2. Washington Redskins – Chase Young, EDGE, Ohio State
Taking Chase Young here is a no-brainer. I understand that cornerbacks have slightly more positional value than edge rushers. I understand that if they believe that Tua is an upgrade over Dwayne Haskins, they could take him. But Chase Young is the right pick. His draft profile is among the likes of Myles Garrett, Von Miller, and Jadeveon Clowney. The only difference is, he was twice as productive as any of them in college. Unless the Washington front office has literally zero faith in Haskins, Young HAS to be the pick here. He is as close as you can get to a guaranteed perennial All-Pro player.
3. Miami Dolphins (From DET) – Tua Tagovailoa, QB, Alabama
I’m not one for making trades in Mock Drafts, but it is so obvious that there’s going to be a trade in the Top 5. With two QB-needy teams sitting behind Detroit, they’d have to be completely incompetent not to have a bidding war for their pick, which would be the right to Tua Tagovailoa. Tua is a smart, athletically gifted, and productive player. There’s not much more you can ask for from a QB. The only ‘knock’ on Tua is that he played with too much NFL talent in his college career.
As you can see, there are two Alabama WRs picked in the rest of this mock, and there’s an OT from ‘Bama too. I don’t think that playing with too much talent is negative unless these receivers were consistently bailing Tua out of bad situations (ex.: Johnny Manziel and Mike Evans), but this was rarely the case. Tua maximized the production of his offense in Alabama, and I think he’ll be able to take command of an NFL offense with equivalent efficiency.
Trade Details: DET Receives: 5, 26, 56, ’21 R2, ’21 R4. MIA Receives: 3, 85, ’21 R5.

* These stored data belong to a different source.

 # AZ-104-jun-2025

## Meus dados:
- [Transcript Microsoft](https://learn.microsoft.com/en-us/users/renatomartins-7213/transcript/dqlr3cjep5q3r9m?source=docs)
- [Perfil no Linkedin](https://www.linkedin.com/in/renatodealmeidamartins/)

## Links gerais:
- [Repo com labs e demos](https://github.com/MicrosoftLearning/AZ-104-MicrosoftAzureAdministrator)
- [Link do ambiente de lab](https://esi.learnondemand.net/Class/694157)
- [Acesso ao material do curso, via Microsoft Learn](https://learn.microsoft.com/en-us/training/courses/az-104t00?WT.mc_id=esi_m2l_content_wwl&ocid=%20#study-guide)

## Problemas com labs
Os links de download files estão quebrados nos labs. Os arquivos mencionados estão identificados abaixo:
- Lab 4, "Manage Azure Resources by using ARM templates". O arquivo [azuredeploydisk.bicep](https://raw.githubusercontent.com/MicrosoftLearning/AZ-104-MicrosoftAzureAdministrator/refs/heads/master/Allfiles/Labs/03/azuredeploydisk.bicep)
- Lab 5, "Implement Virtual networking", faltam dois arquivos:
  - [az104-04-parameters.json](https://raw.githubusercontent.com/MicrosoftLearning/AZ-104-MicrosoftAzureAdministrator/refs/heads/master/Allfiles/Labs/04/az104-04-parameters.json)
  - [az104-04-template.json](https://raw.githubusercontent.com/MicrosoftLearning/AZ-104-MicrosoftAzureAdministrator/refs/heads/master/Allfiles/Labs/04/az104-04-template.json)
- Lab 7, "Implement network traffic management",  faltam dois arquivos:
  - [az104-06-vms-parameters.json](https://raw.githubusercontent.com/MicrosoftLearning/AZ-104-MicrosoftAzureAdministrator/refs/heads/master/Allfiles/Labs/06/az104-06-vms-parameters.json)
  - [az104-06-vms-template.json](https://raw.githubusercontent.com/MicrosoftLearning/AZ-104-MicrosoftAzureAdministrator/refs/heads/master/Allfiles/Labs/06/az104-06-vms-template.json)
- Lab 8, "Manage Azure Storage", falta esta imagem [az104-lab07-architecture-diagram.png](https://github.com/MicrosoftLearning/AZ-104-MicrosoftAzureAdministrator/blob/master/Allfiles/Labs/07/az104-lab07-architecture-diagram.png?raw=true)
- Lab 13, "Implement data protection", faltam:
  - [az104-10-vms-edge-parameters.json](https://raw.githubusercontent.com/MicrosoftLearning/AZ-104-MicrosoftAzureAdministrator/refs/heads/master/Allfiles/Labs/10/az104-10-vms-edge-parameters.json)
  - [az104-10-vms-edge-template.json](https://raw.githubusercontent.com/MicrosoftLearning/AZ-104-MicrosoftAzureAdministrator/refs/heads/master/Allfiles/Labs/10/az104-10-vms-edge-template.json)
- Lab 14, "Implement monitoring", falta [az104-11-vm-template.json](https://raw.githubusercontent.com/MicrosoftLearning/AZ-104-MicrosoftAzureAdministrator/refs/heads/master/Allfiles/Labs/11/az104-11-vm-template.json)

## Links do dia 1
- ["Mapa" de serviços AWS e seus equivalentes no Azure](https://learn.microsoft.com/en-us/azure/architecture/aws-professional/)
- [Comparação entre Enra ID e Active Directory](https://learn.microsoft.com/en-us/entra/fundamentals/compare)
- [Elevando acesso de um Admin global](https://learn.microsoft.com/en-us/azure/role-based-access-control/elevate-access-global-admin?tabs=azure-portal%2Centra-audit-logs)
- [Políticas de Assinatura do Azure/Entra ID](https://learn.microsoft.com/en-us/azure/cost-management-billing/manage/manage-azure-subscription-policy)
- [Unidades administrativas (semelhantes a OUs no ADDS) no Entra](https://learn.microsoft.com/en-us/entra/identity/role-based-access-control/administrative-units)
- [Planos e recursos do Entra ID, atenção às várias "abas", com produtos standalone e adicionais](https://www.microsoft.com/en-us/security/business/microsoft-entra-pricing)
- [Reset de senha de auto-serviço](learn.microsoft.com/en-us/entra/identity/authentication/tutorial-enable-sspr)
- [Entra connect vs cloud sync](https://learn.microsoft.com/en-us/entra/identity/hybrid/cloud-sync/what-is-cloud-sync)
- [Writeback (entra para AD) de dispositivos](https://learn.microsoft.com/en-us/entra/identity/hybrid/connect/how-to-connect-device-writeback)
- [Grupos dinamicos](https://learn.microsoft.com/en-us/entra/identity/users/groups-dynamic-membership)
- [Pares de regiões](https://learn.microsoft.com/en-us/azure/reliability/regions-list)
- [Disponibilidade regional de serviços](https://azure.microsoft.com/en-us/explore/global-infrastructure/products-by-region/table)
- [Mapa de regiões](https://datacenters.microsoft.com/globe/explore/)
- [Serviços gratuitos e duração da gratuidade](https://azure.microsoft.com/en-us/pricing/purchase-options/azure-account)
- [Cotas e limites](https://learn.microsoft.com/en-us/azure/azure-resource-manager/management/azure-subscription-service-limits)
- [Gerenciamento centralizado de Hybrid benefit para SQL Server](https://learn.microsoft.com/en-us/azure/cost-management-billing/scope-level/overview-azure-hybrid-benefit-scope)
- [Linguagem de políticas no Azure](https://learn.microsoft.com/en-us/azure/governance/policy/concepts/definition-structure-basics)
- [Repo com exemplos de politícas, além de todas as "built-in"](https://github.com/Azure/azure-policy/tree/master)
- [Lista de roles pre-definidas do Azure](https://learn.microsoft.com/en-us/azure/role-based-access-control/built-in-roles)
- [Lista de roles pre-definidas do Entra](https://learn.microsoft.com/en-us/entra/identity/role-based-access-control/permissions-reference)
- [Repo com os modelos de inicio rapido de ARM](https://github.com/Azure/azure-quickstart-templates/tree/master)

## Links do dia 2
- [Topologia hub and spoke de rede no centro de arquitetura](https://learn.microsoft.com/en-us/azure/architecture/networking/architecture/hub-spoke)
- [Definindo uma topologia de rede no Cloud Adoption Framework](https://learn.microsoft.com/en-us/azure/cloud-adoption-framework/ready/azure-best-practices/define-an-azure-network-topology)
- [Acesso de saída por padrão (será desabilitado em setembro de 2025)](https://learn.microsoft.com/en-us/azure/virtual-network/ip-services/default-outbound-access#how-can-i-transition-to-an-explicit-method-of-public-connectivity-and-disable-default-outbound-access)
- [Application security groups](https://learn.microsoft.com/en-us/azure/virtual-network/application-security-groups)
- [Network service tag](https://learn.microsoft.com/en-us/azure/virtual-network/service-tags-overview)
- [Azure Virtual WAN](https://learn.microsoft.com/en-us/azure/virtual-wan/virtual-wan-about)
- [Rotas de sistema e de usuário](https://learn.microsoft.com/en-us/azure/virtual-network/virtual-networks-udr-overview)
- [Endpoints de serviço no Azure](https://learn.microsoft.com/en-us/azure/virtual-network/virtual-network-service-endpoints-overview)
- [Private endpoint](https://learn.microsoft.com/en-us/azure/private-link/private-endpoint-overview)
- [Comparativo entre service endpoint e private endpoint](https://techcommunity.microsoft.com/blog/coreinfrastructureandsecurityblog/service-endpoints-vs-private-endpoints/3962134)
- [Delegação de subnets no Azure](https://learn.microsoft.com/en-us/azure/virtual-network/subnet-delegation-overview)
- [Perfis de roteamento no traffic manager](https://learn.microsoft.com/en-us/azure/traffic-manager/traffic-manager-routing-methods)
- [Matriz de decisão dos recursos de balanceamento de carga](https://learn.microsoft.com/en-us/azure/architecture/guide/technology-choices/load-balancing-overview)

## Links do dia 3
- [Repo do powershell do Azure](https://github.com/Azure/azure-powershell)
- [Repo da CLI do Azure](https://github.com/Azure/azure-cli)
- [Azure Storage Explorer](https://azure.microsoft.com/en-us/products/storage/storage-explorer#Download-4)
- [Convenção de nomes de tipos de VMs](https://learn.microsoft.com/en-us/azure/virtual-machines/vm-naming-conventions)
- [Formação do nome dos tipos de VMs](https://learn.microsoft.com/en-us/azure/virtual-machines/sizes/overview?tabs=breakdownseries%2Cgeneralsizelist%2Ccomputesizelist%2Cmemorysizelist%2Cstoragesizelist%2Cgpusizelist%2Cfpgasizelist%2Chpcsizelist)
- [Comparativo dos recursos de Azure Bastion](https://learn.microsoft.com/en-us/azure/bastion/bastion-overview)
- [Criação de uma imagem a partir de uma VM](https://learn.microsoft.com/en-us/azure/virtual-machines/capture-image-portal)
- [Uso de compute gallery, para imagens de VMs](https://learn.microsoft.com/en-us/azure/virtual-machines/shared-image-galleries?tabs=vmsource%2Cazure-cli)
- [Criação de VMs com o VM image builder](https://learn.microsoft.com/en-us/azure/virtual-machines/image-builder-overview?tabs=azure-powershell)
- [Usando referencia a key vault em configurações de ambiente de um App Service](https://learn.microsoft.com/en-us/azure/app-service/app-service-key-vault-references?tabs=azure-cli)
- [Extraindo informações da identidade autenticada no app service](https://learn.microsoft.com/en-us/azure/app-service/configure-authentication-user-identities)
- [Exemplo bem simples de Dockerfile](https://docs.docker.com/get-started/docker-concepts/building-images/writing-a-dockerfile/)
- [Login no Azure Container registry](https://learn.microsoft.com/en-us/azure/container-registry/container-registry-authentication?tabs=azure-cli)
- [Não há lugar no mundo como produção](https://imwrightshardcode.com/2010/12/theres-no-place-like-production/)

4. New York Giants – Andrew Thomas, T, Georgia
This pick honestly feels like a toss-up to me. The best player available here is clearly Jeffery Okudah, who I believe will be a franchise CB. However, the Giants have invested an insane amount of capital in the cornerback position over the past two years. They spent a first-round pick on Deandre Baker, and they completely overpaid James Bradbury, so it seems like they’ll be looking elsewhere with their fourth pick. A glaring need of theirs is at tackle with the aging Nate Solder at LT and an unsolved RT spot. Andrew Thomas was a stalwart for the Georgia Bulldogs over the past two seasons, he has prototypical LT size, and he hasn’t shown any glaring weaknesses. I wouldn’t be surprised if Dave Gettleman settled for Thomas here.
5. Detroit Lions (From MIA) – Jeffery Okudah, CB, Ohio State
This year’s draft has the potential to be a grand slam for the Detroit Lions. They most likely will trade out of their third spot. If they manufacture a trade that lands them only two spots back to five, they’ll get the guy they would’ve picked at three anyways. After trading superstar cornerback Darius Slay, they have a glaring need for an outside cornerback. If they can luck into Okudah here, they’ll have one of the most dangerous CB groups in the league, with Okudah and Desmond Trufant outside the numbers, and Justin Coleman at slot. Okudah was an absolute lockdown cornerback at Ohio State this past year, maintaining high levels of production against teams like Clemson and Penn State. He tested well at the combine and is as smooth of an athlete that you’ll see at the CB spot. He’ll be a perfect replacement for Slay.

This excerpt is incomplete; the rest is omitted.